Cada compositor además conforma un cosmos que a su vez está relacionado con toda la música anterior y aun posterior. De la misma manera que el aprendizaje de lenguas nos va iluminando los caminos de un espeso bosque primigenio, en el que desaparecen las trazas de cualquier identidad, la ampliación de nuestro oído supone también ingresar en una región donde las taxonomías y las jerarquías desaparecen. Pongamos por caso la obra de Antonín Dvorák (pronúnciese Devorsyak), un compositor que a menudo se ha despachado como un autor menor o ancilar de la gran tradición germánica. En el repertorio tradicional, el público suele reconocer sobre todo su última sinfonía, la novena, conocida como la del Nuevo Mundo. O a lo sumo la octava y quizás la séptima. Pero una inmersión en toda su producción nos descubre un lenguaje genuino y coherente que además revolucionó el género, aunando lo mejor de la herencia clásica europea con la sabiduría rural checa.
Dvorák, como tantos compositores centroeuropeos –Smetana, Janácek, Bartók– escribió siempre con el oído muy cerca del canto popular, algo que dio a sus composiciones una singularidad impersonal que le permitió escapar a las constricciones subjetivas del Romanticismo en el que por otra parte se educó. Nacido en 1841 y fallecido en 1904, Dvorák, como todos los músicos de su generación, tuvo que pasar primero por la influencia de Beethoven, Schubert y Wagner. Su amistad con Brahms, por otro lado, es uno de los capítulos más felices, reconfortantes y ejemplares en la historia a menudo ruin y mezquina de las relaciones artísticas. Brahms nunca se cansó de reconocer y reivindicar el talento de su amigo, ofreciéndole incluso que se trasladara a vivir a Viena para así descollar con mayo rapidez. La influencia del alemán sobre el checo es ya un tópico, pero pocas veces se ha reparado en el influjo inverso. Hay por ejemplo determinadas texturas en la tercera sinfonía de Brahms que no se entienden sin esa mutua atención de tantos años.

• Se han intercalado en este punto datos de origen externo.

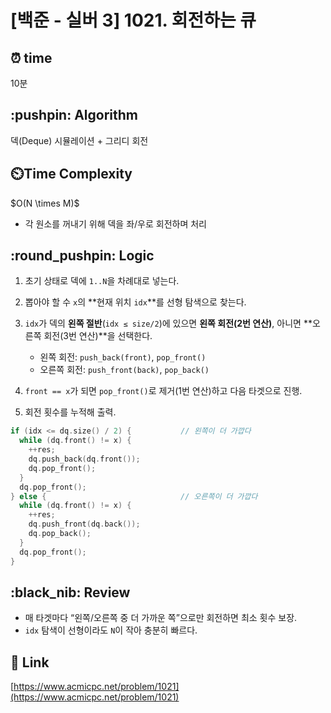 # [백준 - 실버 3] 1021. 회전하는 큐

## ⏰  **time**

10분

## \:pushpin: **Algorithm**

덱(Deque) 시뮬레이션 + 그리디 회전

## ⏲️**Time Complexity**

\$O(N \times M)\$

* 각 원소를 꺼내기 위해 덱을 좌/우로 회전하며 처리

## \:round\_pushpin: **Logic**

1. 초기 상태로 덱에 `1..N`을 차례대로 넣는다.
2. 뽑아야 할 수 `x`의 \*\*현재 위치 `idx`\*\*를 선형 탐색으로 찾는다.
3. `idx`가 덱의 **왼쪽 절반**(`idx ≤ size/2`)에 있으면 **왼쪽 회전(2번 연산)**,
   아니면 \*\*오른쪽 회전(3번 연산)\*\*을 선택한다.

   * 왼쪽 회전: `push_back(front)`, `pop_front()`
   * 오른쪽 회전: `push_front(back)`, `pop_back()`
4. `front == x`가 되면 `pop_front()`로 제거(1번 연산)하고 다음 타겟으로 진행.
5. 회전 횟수를 누적해 출력.

```cpp
if (idx <= dq.size() / 2) {           // 왼쪽이 더 가깝다
  while (dq.front() != x) {
    ++res;
    dq.push_back(dq.front());
    dq.pop_front();
  }
  dq.pop_front();
} else {                              // 오른쪽이 더 가깝다
  while (dq.front() != x) {
    ++res;
    dq.push_front(dq.back());
    dq.pop_back();
  }
  dq.pop_front();
}
```

## \:black\_nib: **Review**

* 매 타겟마다 “왼쪽/오른쪽 중 더 가까운 쪽”으로만 회전하면 최소 횟수 보장.
* `idx` 탐색이 선형이라도 `N`이 작아 충분히 빠르다.

## 📡 Link

[https://www.acmicpc.net/problem/1021](https://www.acmicpc.net/problem/1021)
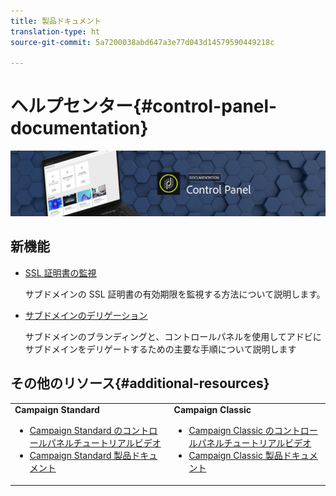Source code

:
 ```yaml
---
title: 製品ドキュメント
translation-type: ht
source-git-commit: 5a7200038abd647a3e77d043d14579590449218c

---
```



# ヘルプセンター{#control-panel-documentation}

![](assets/do-not-localize/banner.png)

## 新機能

* [SSL 証明書の監視](subdomains-certificates/using/monitoring-ssl-certificates.md)

   サブドメインの SSL 証明書の有効期限を監視する方法について説明します。

* [サブドメインのデリゲーション](subdomains-certificates/using/subdomains-branding.md)

   サブドメインのブランディングと、コントロールパネルを使用してアドビにサブドメインをデリゲートするための主要な手順について説明します

## その他のリソース{#additional-resources}

<table>
    <tr>
        <td><b>Campaign Standard</b><br/>
        <ul>
            <li><a href="https://docs.adobe.com/content/help/en/campaign-learn/campaign-standard-tutorials/administrating/control-panel/control-panel-overview.html">Campaign Standard のコントロールパネルチュートリアルビデオ</a></li>
            <li><a href="https://docs.adobe.com/content/help/ja-JP/campaign-standard/using/campaign-standard-home.html">Campaign Standard 製品ドキュメント</a></li>
        </ul>
        </td>
        <td><b>Campaign Classic</b><br/>
        <ul>
            <li><a href="https://docs.adobe.com/content/help/en/campaign-learn/campaign-classic-tutorials/administrating/control-panel-acc/control-panel-overview.html">Campaign Classic のコントロールパネルチュートリアルビデオ</a></li>
            <li><a href="https://docs.adobe.com/content/help/en/campaign-classic/using/campaign-classic-home.html">Campaign Classic 製品ドキュメント</a></li>
        </ul>
        </td>
    </tr>
</table>
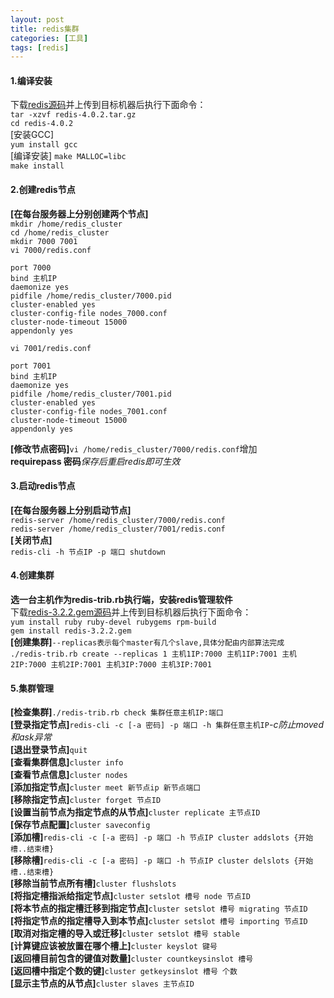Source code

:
 ```yaml
---
layout: post
title: redis集群
categories: [工具]
tags: [redis]
---
```

#### 1.编译安装
下载[redis源码](http://download.redis.io/releases/)并上传到目标机器后执行下面命令：  
`tar -xzvf redis-4.0.2.tar.gz`  
`cd redis-4.0.2`  
[安装GCC]  
`yum install gcc`  
[编译安装]
`make MALLOC=libc`  
`make install`  
#### 2.创建redis节点
**[在每台服务器上分别创建两个节点]**  
`mkdir /home/redis_cluster`  
`cd /home/redis_cluster`  
`mkdir 7000 7001`  
`vi 7000/redis.conf`  
```
port 7000
bind 主机IP
daemonize yes
pidfile /home/redis_cluster/7000.pid
cluster-enabled yes
cluster-config-file nodes_7000.conf
cluster-node-timeout 15000
appendonly yes
```
`vi 7001/redis.conf`  
```
port 7001
bind 主机IP
daemonize yes
pidfile /home/redis_cluster/7001.pid
cluster-enabled yes
cluster-config-file nodes_7001.conf
cluster-node-timeout 15000
appendonly yes
```
**[修改节点密码]**`vi /home/redis_cluster/7000/redis.conf`增加  
**requirepass 密码***保存后重启redis即可生效*  
#### 3.启动redis节点
**[在每台服务器上分别启动节点]**  
`redis-server /home/redis_cluster/7000/redis.conf`  
`redis-server /home/redis_cluster/7001/redis.conf`  
**[关闭节点]**  
`redis-cli -h 节点IP -p 端口 shutdown`  
#### 4.创建集群
**选一台主机作为redis-trib.rb执行端，安装redis管理软件**  
下载[redis-3.2.2.gem源码](https://rubygems.org/gems/redis/versions/3.2.2)并上传到目标机器后执行下面命令：  
`yum install ruby ruby-devel rubygems rpm-build`  
`gem install redis-3.2.2.gem`  
**[创建集群]**`--replicas表示每个master有几个slave,具体分配由内部算法完成`  
`./redis-trib.rb create --replicas 1 主机1IP:7000 主机1IP:7001 主机2IP:7000 主机2IP:7001 主机3IP:7000 主机3IP:7001`  
#### 5.集群管理
**[检查集群]**`./redis-trib.rb check 集群任意主机IP:端口`  
**[登录指定节点]**`redis-cli -c [-a 密码] -p 端口 -h 集群任意主机IP`*-c防止moved和ask异常*  
**[退出登录节点]**`quit`  
**[查看集群信息]**`cluster info`  
**[查看节点信息]**`cluster nodes`  
**[添加指定节点]**`cluster meet 新节点ip 新节点端口`  
**[移除指定节点]**`cluster forget 节点ID`  
**[设置当前节点为指定节点的从节点]**`cluster replicate 主节点ID`  
**[保存节点配置]**`cluster saveconfig`  
**[添加槽]**`redis-cli -c [-a 密码] -p 端口 -h 节点IP cluster addslots {开始槽..结束槽}`  
**[移除槽]**`redis-cli -c [-a 密码] -p 端口 -h 节点IP cluster delslots {开始槽..结束槽}`  
**[移除当前节点所有槽]**`cluster flushslots`  
**[将指定槽指派给指定节点]**`cluster setslot 槽号 node 节点ID`  
**[将本节点的指定槽迁移到指定节点]**`cluster setslot 槽号 migrating 节点ID`  
**[将指定节点的指定槽导入到本节点]**`cluster setslot 槽号 importing 节点ID`  
**[取消对指定槽的导入或迁移]**`cluster setslot 槽号 stable`  
**[计算键应该被放置在哪个槽上]**`cluster keyslot 键号`  
**[返回槽目前包含的键值对数量]**`cluster countkeysinslot 槽号`  
**[返回槽中指定个数的键]**`cluster getkeysinslot 槽号 个数`  
**[显示主节点的从节点]**`cluster slaves 主节点ID`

La obra orquestal de Dvorák –dejemos ahora de lado su también maravillosa producción camerística y vocal– ha conocido una tortuosa historia editorial. En vida de su autor, solo se publicaron seis de sus nueve sinfonías, de tal manera que la sexta fue durante mucho tiempo la primera y la del Nuevo Mundo ha sido sucesivamente la quinta y la octava hasta ocupar el número mágico y fatídico del álgebra sinfónico. Después de su muerte, se encontraron cuatro sinfonías más, entre ellas una primera que el propio compositor había perdido. Así que su corpus se ha ido reorganizando hasta conformar el actual canon, que pocos directores han grabado en su totalidad. Entre las mejores integrales, hay que destacar la del también checo Rafael Kubelik con la Filarmónica de Berlín, la de Otmar Suitner con la Staatskapelle de la misma ciudad –cuando la orquesta que luego sería de Barenboim estaba todavía al otro lado del muro– o la del húngaro István Kertész con la sinfónica de Londres. Las tres son modélicas, pero si hubiera que quedarse con una, esta última sería la elegida, obra de un excepcional director, superviviente del Holocausto, fallecido muy joven a los 44 años, ahogado mientras nadaba en la costa de Israel.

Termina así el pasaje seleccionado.